[Collected data]
════════════════════
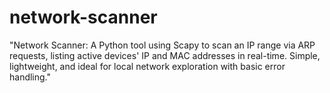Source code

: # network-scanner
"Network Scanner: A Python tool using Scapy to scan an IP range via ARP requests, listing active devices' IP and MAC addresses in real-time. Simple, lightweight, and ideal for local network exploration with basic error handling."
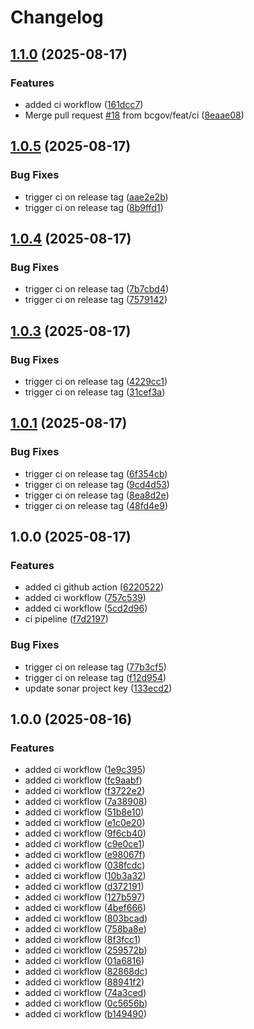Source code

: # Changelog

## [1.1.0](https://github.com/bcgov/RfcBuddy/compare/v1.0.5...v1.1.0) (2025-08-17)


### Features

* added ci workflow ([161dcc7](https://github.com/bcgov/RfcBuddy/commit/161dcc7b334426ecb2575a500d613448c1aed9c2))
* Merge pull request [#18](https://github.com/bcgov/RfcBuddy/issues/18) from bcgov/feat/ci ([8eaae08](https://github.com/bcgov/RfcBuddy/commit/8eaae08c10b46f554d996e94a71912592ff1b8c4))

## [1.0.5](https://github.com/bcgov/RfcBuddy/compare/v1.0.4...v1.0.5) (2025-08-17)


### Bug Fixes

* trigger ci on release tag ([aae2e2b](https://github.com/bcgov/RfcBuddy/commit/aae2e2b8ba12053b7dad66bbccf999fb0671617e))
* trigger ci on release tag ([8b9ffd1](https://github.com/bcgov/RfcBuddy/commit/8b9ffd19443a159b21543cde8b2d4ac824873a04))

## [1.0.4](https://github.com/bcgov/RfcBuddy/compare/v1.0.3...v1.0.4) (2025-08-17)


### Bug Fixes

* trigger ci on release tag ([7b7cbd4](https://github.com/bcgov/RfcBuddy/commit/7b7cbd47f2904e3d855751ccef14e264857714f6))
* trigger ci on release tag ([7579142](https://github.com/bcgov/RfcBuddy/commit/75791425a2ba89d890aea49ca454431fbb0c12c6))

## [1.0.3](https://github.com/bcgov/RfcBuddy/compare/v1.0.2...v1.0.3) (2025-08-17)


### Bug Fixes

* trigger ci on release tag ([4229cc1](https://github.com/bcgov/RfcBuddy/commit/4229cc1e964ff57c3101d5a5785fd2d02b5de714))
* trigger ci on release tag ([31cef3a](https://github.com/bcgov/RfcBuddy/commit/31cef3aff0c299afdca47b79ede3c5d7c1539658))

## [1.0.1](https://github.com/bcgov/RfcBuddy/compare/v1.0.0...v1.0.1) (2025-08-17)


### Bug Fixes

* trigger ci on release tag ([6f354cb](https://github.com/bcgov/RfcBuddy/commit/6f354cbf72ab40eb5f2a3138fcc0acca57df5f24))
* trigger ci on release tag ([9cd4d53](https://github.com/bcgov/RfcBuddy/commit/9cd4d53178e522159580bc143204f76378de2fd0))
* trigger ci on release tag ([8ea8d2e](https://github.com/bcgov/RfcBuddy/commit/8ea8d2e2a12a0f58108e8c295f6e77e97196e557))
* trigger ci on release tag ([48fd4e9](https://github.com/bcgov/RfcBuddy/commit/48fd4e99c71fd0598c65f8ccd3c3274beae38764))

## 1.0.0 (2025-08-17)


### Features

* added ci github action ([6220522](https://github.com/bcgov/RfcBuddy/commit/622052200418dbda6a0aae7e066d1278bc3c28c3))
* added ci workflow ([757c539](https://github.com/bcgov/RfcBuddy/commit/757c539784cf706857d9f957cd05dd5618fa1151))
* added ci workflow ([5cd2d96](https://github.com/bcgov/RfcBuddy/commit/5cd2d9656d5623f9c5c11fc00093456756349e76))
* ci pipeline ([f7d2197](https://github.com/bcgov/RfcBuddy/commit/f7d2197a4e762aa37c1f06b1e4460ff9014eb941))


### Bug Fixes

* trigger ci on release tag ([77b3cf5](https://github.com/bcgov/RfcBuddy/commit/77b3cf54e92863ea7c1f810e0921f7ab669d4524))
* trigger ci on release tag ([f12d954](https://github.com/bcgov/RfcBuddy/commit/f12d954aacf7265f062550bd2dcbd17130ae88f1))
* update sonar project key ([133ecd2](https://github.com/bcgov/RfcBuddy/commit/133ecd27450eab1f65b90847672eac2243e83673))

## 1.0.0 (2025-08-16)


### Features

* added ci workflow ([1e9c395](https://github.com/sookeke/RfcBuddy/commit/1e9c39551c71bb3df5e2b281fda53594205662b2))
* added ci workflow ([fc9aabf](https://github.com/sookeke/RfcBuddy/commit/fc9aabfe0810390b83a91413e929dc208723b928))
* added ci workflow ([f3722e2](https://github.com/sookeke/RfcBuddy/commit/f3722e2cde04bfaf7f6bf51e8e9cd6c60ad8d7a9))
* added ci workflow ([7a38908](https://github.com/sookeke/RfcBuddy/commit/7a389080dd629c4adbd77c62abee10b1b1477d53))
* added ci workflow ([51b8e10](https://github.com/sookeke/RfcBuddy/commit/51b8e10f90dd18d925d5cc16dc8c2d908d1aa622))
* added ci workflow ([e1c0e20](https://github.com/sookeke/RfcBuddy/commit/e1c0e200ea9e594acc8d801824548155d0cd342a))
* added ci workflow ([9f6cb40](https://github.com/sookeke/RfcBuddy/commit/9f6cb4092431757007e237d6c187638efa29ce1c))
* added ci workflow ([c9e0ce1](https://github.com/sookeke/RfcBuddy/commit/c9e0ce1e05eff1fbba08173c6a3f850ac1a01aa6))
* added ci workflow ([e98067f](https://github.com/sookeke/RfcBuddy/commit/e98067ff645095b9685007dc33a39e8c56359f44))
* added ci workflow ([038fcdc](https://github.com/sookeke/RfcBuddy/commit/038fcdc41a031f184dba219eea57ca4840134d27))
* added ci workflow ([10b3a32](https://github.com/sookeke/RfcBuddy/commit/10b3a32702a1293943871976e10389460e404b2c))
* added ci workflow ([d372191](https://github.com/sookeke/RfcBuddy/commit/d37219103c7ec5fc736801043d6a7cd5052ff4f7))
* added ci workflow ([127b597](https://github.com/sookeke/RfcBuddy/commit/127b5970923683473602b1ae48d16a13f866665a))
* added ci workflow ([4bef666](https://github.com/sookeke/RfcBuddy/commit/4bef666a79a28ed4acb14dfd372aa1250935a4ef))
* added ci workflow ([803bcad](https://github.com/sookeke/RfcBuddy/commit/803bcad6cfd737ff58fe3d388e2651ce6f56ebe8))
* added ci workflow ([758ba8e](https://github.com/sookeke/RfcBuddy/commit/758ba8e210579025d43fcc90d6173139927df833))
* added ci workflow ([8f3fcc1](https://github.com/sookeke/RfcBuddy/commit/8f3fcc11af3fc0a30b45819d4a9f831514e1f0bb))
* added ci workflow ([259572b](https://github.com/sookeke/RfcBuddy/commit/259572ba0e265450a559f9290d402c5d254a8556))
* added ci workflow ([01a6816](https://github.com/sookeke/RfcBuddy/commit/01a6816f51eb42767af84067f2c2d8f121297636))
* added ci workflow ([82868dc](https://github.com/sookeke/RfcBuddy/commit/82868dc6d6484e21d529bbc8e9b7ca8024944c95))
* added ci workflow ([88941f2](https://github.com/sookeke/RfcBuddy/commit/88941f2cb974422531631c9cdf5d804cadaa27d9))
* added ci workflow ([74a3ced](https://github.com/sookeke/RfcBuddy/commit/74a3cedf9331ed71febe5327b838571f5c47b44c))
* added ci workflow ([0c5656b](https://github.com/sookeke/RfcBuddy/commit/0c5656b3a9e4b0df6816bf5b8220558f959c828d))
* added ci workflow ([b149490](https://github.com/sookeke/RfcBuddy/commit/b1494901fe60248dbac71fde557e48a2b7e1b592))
════════════════════
» **Task instructions**
Each line of the data that contains "network" belongs in the answer.

» **Solution**
: # network-scanner
"Network Scanner: A Python tool using Scapy to scan an IP range via ARP requests, listing active devices' IP and MAC addresses in real-time. Simple, lightweight, and ideal for local network exploration with basic error handling."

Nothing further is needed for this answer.